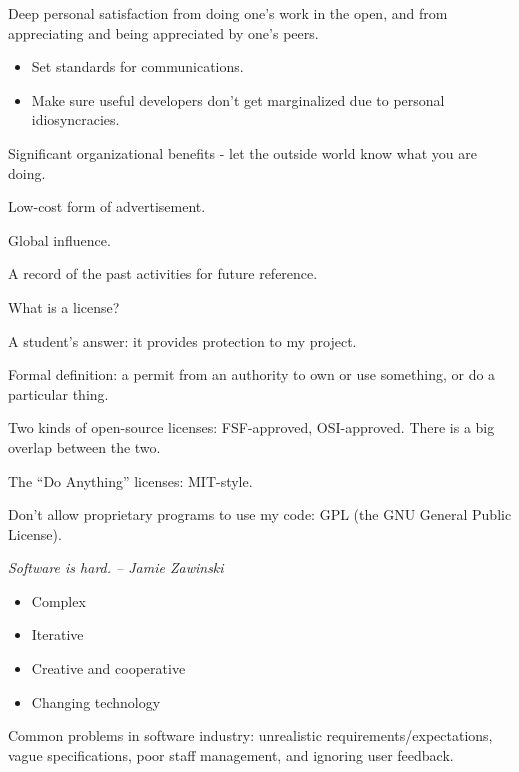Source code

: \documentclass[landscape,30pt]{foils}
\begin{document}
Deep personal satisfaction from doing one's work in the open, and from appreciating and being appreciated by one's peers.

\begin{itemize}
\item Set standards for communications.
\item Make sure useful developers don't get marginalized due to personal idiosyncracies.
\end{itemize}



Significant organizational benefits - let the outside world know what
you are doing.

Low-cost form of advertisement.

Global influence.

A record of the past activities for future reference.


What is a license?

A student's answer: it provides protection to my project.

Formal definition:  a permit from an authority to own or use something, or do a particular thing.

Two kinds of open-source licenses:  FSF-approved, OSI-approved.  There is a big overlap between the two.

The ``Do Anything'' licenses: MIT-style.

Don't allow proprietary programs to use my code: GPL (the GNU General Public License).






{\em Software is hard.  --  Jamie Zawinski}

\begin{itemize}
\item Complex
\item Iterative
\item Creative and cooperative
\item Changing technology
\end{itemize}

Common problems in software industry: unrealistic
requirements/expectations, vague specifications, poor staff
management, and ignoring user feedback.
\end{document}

■ ■ ■

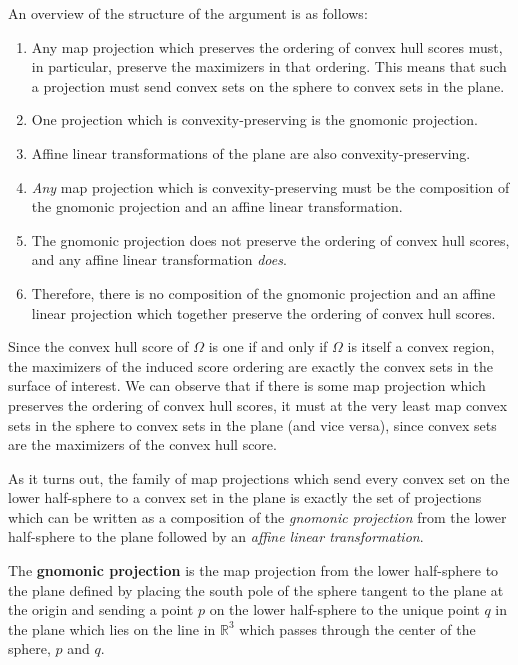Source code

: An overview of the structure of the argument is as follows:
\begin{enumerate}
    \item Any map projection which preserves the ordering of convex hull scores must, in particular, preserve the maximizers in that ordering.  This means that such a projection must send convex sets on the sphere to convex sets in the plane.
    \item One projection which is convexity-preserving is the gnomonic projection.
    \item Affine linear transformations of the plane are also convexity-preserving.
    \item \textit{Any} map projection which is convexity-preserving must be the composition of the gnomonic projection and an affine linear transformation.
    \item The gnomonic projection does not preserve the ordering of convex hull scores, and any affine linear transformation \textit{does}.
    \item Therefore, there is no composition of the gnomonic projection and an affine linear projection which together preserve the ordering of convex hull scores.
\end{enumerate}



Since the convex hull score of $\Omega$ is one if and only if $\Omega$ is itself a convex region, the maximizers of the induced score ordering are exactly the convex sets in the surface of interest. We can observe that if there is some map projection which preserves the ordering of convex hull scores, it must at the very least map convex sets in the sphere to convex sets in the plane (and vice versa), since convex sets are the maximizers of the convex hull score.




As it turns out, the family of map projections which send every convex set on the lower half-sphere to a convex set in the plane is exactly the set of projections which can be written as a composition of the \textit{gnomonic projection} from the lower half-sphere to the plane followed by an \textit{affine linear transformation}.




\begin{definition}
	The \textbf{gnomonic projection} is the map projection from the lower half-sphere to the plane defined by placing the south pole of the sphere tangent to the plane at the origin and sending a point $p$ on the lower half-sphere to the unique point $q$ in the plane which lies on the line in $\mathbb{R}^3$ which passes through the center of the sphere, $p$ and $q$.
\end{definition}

■ ■ ■

▶ _EXERCISE DETAILS_
Check each line above for the word "open", and copy the lines where it appears.

▶ _TASK RESULT_
Deep personal satisfaction from doing one's work in the open, and from appreciating and being appreciated by one's peers.
Two kinds of open-source licenses:  FSF-approved, OSI-approved.  There is a big overlap between the two.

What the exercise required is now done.